### [Requirement]
Go through the records and tally the lines that include the word "codewars". The answer is that total alone.

+===+

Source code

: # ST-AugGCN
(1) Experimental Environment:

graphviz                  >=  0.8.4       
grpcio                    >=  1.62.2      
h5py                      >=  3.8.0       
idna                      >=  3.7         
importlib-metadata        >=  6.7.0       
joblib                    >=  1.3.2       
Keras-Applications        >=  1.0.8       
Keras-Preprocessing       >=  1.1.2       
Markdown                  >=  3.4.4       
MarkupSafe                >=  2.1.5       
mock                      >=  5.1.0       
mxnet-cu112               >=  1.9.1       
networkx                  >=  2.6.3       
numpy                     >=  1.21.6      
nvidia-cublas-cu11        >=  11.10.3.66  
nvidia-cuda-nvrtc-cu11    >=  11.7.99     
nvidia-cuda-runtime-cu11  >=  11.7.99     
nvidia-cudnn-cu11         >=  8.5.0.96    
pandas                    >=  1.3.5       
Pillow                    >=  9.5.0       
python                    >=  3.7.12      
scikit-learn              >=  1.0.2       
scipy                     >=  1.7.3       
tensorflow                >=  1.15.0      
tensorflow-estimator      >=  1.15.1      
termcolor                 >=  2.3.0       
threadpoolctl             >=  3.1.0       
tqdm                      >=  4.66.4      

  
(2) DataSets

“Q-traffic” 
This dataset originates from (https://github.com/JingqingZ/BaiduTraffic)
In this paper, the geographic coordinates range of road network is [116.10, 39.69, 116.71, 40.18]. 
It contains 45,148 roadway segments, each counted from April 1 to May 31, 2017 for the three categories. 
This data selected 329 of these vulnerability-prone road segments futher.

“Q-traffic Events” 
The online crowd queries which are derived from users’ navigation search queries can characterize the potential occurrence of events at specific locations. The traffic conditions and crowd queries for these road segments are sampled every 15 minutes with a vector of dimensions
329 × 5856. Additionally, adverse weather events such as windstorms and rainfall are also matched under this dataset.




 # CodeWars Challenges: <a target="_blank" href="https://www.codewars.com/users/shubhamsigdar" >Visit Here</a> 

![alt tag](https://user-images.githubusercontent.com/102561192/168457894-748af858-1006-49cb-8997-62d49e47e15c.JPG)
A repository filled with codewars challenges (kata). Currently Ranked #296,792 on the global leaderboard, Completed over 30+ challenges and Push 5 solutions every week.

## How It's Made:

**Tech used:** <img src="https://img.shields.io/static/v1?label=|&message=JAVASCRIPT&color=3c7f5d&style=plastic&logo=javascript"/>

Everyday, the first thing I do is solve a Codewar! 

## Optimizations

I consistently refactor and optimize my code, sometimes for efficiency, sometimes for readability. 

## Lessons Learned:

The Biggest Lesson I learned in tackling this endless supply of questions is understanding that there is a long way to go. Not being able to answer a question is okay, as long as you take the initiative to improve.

+===+

### [Solution]
2